I have a fairly simple producer-consumer pattern where (simplified) I have two producers who produce output that is to be consumed by one consumer.

For this I use System.Threading.Tasks.Dataflow.BufferBlock<T>

A BufferBlock object is created. One Consumer is listening to this BufferBlock, and processes any received input.

Two 'Producerssend data to theBufferBlock` simultaneously

Simplified:

BufferBlock<int> bufferBlock = new BufferBlock<int>();

async Task Consume()
{
    while(await bufferBlock.OutputAvailable())
    {
         int dataToProcess = await outputAvailable.ReceiveAsync();
         Process(dataToProcess);
    }
}

async Task Produce1()
{
    IEnumerable<int> numbersToProcess = ...;
    foreach (int numberToProcess in numbersToProcess)
    {
         await bufferBlock.SendAsync(numberToProcess);
         // ignore result for this example
    }
}

async Task Produce2()
{
    IEnumerable<int> numbersToProcess = ...;
    foreach (int numberToProcess in numbersToProcess)
    {
         await bufferBlock.SendAsync(numberToProcess);
         // ignore result for this example
    }
}

I'd like to start the Consumer first and then start the Producers as separate tasks:

var taskConsumer = Consume(); // do not await yet
var taskProduce1 = Task.Run( () => Produce1());
var taskProduce2 = Task.Run( () => Produce2());

// await until both producers are finished:
await Task.WhenAll(new Task[] {taskProduce1, taskProduce2});
bufferBlock.Complete(); // signal that no more data is expected in bufferBlock

// await for the Consumer to finish:
await taskConsumer;

At first glance, this is exactly how the producer-consumer was meant: several producers produce data while a consumer is consuming the produced data.

Yet, BufferBlock about thread safety says:

Any instance members are not guaranteed to be thread safe.

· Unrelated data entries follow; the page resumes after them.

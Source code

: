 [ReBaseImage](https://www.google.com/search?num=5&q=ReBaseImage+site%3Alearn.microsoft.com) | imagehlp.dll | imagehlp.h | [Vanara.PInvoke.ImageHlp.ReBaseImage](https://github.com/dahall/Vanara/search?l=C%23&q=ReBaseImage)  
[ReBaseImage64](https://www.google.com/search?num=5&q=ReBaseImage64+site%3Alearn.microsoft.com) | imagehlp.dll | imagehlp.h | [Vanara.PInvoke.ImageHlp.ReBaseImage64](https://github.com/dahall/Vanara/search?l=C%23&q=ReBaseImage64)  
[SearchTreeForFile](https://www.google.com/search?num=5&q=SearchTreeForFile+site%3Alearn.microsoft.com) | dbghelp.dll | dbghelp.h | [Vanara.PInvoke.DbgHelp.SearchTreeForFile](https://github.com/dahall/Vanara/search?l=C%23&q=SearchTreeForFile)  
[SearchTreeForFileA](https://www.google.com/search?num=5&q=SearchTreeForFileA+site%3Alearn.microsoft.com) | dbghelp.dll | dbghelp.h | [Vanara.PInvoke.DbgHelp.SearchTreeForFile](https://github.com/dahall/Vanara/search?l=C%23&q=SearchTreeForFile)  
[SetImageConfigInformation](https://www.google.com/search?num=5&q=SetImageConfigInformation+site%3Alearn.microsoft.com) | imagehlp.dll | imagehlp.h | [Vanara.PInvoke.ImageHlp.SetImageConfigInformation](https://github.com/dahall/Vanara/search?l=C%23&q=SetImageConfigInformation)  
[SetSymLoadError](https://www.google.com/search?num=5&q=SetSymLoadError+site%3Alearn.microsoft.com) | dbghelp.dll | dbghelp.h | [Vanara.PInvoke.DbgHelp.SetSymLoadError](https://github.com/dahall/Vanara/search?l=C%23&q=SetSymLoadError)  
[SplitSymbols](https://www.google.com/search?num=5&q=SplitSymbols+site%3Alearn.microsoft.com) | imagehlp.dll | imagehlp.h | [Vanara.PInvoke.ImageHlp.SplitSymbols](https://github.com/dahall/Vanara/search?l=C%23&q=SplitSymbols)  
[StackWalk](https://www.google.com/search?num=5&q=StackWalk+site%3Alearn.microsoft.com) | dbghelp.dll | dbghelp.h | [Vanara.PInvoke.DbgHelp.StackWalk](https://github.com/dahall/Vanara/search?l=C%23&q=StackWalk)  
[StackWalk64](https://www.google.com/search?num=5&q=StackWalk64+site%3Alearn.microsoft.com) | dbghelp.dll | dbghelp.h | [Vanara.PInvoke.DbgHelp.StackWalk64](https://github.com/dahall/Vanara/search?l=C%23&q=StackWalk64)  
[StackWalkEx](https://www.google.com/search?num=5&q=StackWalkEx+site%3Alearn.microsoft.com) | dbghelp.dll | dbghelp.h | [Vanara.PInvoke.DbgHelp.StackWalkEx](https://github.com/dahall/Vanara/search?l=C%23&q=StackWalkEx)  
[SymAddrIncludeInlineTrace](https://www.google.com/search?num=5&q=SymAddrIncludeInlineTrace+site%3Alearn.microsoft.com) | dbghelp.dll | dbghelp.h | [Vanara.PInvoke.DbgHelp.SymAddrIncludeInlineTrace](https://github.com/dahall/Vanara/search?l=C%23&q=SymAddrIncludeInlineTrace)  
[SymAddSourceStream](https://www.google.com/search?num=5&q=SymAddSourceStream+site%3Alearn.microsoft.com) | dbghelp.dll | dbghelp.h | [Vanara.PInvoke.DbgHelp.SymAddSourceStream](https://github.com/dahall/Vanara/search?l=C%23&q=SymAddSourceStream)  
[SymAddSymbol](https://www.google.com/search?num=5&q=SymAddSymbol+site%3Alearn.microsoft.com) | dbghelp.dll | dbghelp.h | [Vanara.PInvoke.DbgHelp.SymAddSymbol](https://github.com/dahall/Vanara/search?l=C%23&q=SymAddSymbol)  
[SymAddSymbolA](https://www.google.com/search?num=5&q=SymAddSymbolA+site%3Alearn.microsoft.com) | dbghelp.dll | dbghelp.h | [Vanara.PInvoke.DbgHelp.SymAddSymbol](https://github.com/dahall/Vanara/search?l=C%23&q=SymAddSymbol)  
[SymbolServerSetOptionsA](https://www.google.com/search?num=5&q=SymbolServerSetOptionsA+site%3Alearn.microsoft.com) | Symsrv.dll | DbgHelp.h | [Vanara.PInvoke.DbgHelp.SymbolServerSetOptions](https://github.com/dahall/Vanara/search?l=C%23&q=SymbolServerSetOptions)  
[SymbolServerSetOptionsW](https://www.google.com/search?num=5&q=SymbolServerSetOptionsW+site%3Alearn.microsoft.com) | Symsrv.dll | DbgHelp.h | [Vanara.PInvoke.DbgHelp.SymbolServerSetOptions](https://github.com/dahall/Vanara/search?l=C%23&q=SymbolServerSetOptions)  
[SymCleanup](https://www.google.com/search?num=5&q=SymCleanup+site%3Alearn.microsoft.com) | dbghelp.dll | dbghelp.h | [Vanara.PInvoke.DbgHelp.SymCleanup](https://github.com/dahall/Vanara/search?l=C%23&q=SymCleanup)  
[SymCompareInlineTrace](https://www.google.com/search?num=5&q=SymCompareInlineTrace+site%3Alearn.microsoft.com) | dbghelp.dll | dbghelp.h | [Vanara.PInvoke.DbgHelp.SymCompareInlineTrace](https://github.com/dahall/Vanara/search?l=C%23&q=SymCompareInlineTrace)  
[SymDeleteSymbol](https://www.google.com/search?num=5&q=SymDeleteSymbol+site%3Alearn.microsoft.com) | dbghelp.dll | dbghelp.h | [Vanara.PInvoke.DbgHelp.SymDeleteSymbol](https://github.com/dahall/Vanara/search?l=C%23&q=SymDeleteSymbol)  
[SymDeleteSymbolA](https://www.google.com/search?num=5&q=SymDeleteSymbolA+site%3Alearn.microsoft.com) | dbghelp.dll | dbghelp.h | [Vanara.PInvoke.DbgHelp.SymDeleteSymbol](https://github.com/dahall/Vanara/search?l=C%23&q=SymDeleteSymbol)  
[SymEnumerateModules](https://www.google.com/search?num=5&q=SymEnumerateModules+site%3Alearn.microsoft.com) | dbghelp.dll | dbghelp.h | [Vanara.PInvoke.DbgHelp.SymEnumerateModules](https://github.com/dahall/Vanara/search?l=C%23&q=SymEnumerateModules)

And I thought that the P in TPL meant Parallel! Should I worry? Is my code not thread safe? Is there a different TPL Dataflow class that I should use?

Harald Coppoolse
  • 28,834
  • 7
  • 67
  • 116
  • 2
    The "Thread Safety" section in MSDN articles is notoriously unreliable. Just copy/pasta from an article template, the author tends to not get enough info from the devs to make it more accurate. Do keep in mind that just because DataBlock is thread-safe does not automagically make your own code thread-safe as well. Something like the Count property is quite worthless when another thread is busy adding items. Hopefully obvious but not explicitly stated in the docs. – Hans Passant Jun 18 '18 at 14:45
  • 1
    Why the `BufferBlock` instead of an `ActionBlock`? The `async Task Consume()` could be replaced with just the `Process(...)` call e.g. the `ActionBLock(x => Process(x))` – JSteward Jun 18 '18 at 15:26

2 Answers2

4

Yes, the BufferBlock class is thread safe. I can't back this claim by pointing to an official document, because the "Thread Safety" section has been removed from the documentation. But I can see in the source that the class contains a lock object for synchronizing the incoming messages:

/// <summary>Gets the lock object used to synchronize incoming requests.</summary>
private object IncomingLock { get { return _source; } }

When the Post extension method is called (source code), the explicitly implemented ITargetBlock.OfferMessage method is invoked (source code). Below is an excerpt of this method:

DataflowMessageStatus ITargetBlock<T>.OfferMessage(DataflowMessageHeader messageHeader,
    T messageValue, ISourceBlock<T> source, bool consumeToAccept)
{
    //...
    lock (IncomingLock)
    {
        //...
        _source.AddMessage(messageValue);
        //...
    }
}

It would be strange indeed if this class, or any other XxxBlock class included in the TPL Dataflow library, was not thread-safe. It would severely hamper the ease of use of this great library.

Theodor Zoulias
  • 34,835
  • 7
  • 69
  • 104
1

I think an ActionBlock<T> would better suit what your doing since it has a built in buffer that many producers can send data in through. The default block options process the data on single background task but you can set a new value for parallelism and bounded capacity. With ActionBlock<T> the main area of concern to ensure thread safety will be in the delegate you pass that processes each message. The operation of that function has to be independent of each message, i.e. not modifying shared state just like any Parrallel... function.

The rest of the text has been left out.